Human-machine interaction (HMI) technologies enable the automation of various manufacturing and assembly applications while maintaining high flexibility. In this context, human-robot collaboration (HRC) capable robots should no longer function as autonomous systems, but much more as assistance systems or as colleagues for workers. In connection with shorter product life cycles, increasing variant diversity and individualization, the challenge arises to set up flexible robot systems, which can be reprogrammed and commissioned with little effort in a short period of time with preservation of the required accuracies [1].

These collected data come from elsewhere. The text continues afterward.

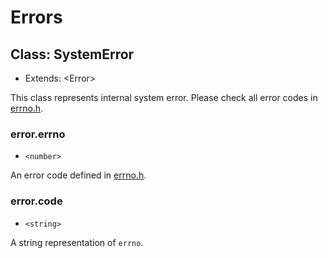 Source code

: # Errors

## Class: SystemError

* Extends: &lt;Error&gt;

This class represents internal system error. Please check all error codes in [errno.h](https://github.com/kameleon-project/kameleon/blob/master/include/errno.h).

### error.errno

* `<number>`

An error code defined in [errno.h](https://github.com/kameleon-project/kameleon/blob/master/include/errno.h).

### error.code

* `<string>`

A string representation of `errno`.



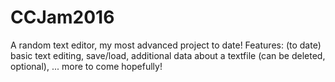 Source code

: # CCJam2016
A random text editor, my most advanced project to date!
Features: (to date)
basic text editing,
save/load,
additional data about a textfile (can be deleted, optional),
... more to come hopefully!
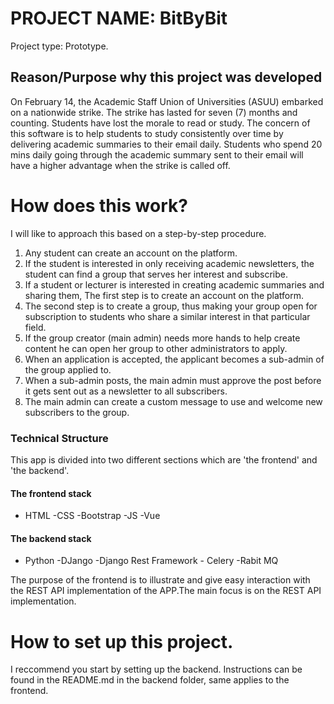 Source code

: # PROJECT NAME: BitByBit
Project type: Prototype.

## Reason/Purpose why this project was developed
On February 14, the Academic Staff Union of Universities (ASUU) embarked on a nationwide strike. 
The strike has lasted for seven (7) months and counting. Students have lost the morale to read or study. 
The concern of this software is to help students to study consistently over time by delivering academic summaries to their email daily. 
Students who spend 20 mins daily going through the academic summary sent to their email will have a higher advantage when the strike is called off.

# How does this work?
I will like to approach this based on a step-by-step procedure.

1. Any student can create an account on the platform.
2. If the student is interested in only receiving academic newsletters, the student can find a group that serves her interest and subscribe. 
3. If a student or lecturer is interested in creating academic summaries and sharing them, The first step is to create an account on the platform.
4. The second step is to create a group, thus making your group open for subscription to students who share a similar interest in that particular field.
5. If the group creator (main admin) needs more hands to help create content he can open her group to other administrators to apply. 
6. When an application is accepted, the applicant becomes a sub-admin of the group applied to.
7. When a sub-admin posts, the main admin must approve the post before it gets sent out as a newsletter to all subscribers.
8. The main admin can create a custom message to use and welcome new subscribers to the group.


### Technical Structure

This app is divided into two different sections which are 'the frontend' and 'the backend'. 

#### The frontend stack
- HTML -CSS -Bootstrap -JS -Vue
#### The backend stack
- Python -DJango -Django Rest Framework - Celery -Rabit MQ

The purpose of the frontend is to illustrate and give easy interaction with the REST API implementation of the APP.The main focus is on the REST API implementation.


# How to set up this project.

I reccommend you start by setting up the backend.
Instructions can be found in the README.md in the backend folder, same applies to the frontend.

Therefore, intelligent path planning is essential for development of flexible robot systems. In this paper the development of different approaches are presented that allow the worker on the shop floor to rapidly and easily program a robot to implement new motion tasks based on a camera and sensor system without programming knowledge. Thereby various points are selected manually on an image. Then point-controlled processes or even continuous paths can thus be specified and transferred to the robot. A more automated approach based on further image processing methods allows contour detection and finally the generation of process-specific paths. The approaches are not only limited to simple geometries and flat surfaces, but also handle free-form surfaces. To achieve a high flexibility, the setup envisages mounting a 3D camera on the end effector of the robot.

The above mentioned approaches will be conceptualized on sealing and riveting applications, which are common in the aircraft production. These application examples have a high demand for flexible robot systems, since CAD data for robot path planning is often not available for aircraft assembly and therefore robot programming has to be done on site. Furthermore, aircraft production is characterized by a high level of manual activities and the dimensions in the aircraft industry require the permanent re-localization and re-commissioning of the robot system. The complete implementation and validation of the presented approaches and use cases will be covered in the frame of future works.